_AIM OF THE EXERCISE_
An exact reproduction is needed of every line from the beginning of the data down to and including the line that contains "## 8. 其他常用节点", minus the pictures.

_SUPPLIED DATA_
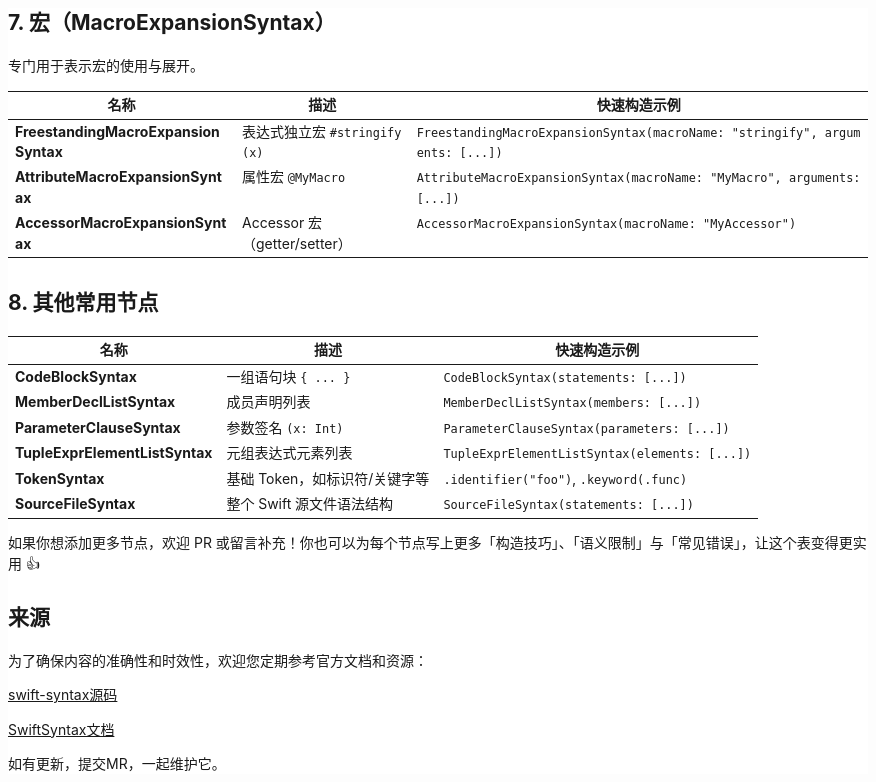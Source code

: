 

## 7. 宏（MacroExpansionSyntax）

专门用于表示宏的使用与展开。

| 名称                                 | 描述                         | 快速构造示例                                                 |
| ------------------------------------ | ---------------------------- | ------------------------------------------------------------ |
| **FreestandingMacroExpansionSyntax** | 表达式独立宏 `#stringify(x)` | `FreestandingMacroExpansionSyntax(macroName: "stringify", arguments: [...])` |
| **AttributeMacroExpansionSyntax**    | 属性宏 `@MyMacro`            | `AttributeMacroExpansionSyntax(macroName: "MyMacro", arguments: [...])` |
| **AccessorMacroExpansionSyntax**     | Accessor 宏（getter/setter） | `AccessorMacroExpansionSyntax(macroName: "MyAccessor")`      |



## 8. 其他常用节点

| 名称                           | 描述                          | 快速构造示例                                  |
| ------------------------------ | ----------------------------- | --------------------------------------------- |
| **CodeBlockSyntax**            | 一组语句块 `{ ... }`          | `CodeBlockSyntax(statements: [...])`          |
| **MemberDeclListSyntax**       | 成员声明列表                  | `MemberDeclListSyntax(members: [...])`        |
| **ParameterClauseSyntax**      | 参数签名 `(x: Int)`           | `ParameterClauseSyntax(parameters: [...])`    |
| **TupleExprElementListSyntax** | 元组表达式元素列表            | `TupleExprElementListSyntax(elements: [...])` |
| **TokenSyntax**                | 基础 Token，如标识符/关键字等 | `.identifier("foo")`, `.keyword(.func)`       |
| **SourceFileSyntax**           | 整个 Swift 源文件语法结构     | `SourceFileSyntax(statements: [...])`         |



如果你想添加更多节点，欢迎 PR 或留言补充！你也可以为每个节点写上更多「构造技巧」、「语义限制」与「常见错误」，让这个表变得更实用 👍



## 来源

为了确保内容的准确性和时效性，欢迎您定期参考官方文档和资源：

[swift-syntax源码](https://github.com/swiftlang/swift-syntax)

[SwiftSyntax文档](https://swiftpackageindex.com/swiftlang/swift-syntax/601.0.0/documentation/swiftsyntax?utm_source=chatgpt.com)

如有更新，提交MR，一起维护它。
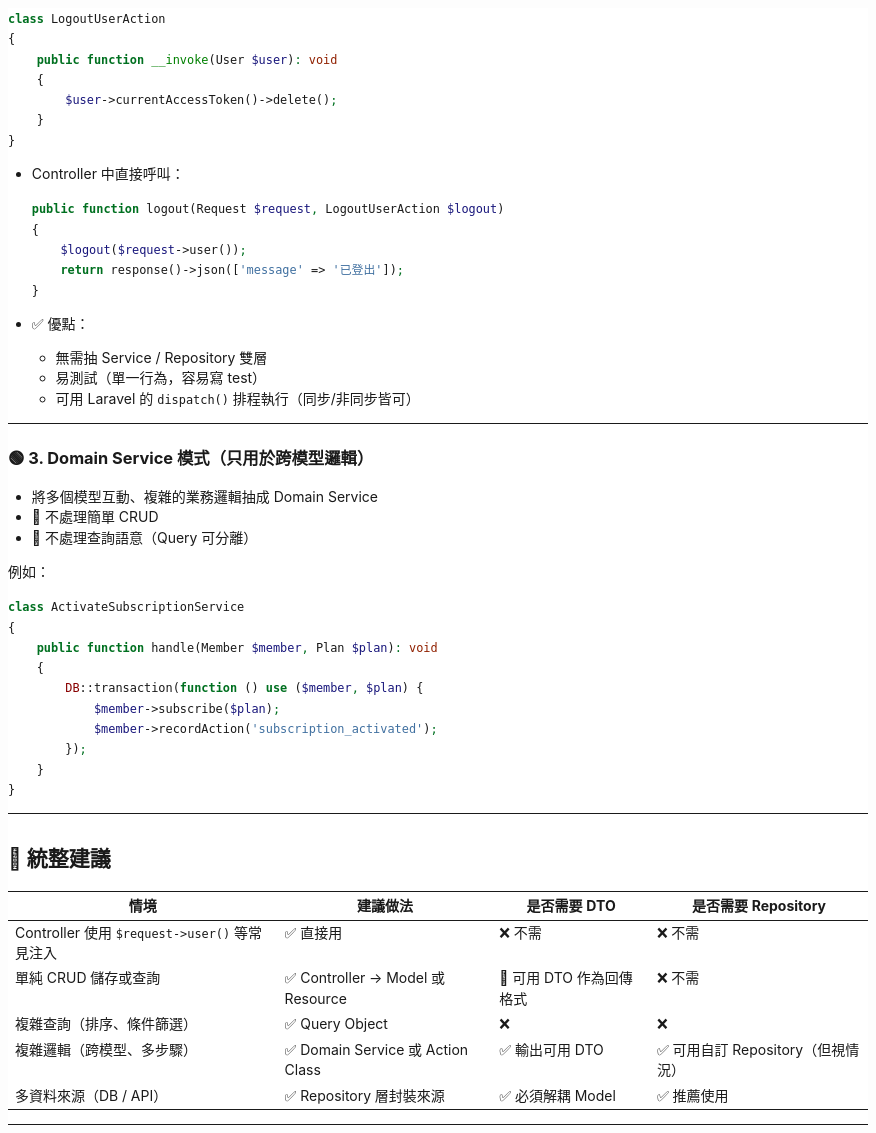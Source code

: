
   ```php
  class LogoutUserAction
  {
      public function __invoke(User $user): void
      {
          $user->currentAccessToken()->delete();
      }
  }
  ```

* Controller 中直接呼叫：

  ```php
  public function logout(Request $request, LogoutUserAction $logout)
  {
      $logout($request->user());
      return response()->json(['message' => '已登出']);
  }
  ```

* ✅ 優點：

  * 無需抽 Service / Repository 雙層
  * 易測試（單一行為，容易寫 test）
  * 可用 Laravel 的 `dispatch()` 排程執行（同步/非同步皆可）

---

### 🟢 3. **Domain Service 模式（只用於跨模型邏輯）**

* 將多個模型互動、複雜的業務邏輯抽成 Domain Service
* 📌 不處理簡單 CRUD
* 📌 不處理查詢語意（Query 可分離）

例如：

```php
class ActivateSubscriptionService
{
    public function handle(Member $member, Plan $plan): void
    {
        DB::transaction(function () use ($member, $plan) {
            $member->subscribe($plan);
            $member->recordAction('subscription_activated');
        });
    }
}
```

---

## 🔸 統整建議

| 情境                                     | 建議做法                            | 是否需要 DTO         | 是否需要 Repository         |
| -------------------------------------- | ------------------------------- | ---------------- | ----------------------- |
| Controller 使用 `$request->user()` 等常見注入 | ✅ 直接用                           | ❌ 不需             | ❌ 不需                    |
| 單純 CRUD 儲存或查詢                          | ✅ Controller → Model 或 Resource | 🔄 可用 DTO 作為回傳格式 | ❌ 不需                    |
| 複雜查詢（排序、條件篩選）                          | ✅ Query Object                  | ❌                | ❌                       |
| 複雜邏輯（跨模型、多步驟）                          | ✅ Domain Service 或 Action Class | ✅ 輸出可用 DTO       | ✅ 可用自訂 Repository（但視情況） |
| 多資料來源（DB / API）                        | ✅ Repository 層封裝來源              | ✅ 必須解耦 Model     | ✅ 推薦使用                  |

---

_SOLUTION TO THIS PROBLEM_
Source code

: 

## 7. 宏（MacroExpansionSyntax）

专门用于表示宏的使用与展开。

| 名称                                 | 描述                         | 快速构造示例                                                 |
| ------------------------------------ | ---------------------------- | ------------------------------------------------------------ |
| **FreestandingMacroExpansionSyntax** | 表达式独立宏 `#stringify(x)` | `FreestandingMacroExpansionSyntax(macroName: "stringify", arguments: [...])` |
| **AttributeMacroExpansionSyntax**    | 属性宏 `@MyMacro`            | `AttributeMacroExpansionSyntax(macroName: "MyMacro", arguments: [...])` |
| **AccessorMacroExpansionSyntax**     | Accessor 宏（getter/setter） | `AccessorMacroExpansionSyntax(macroName: "MyAccessor")`      |



## 8. 其他常用节点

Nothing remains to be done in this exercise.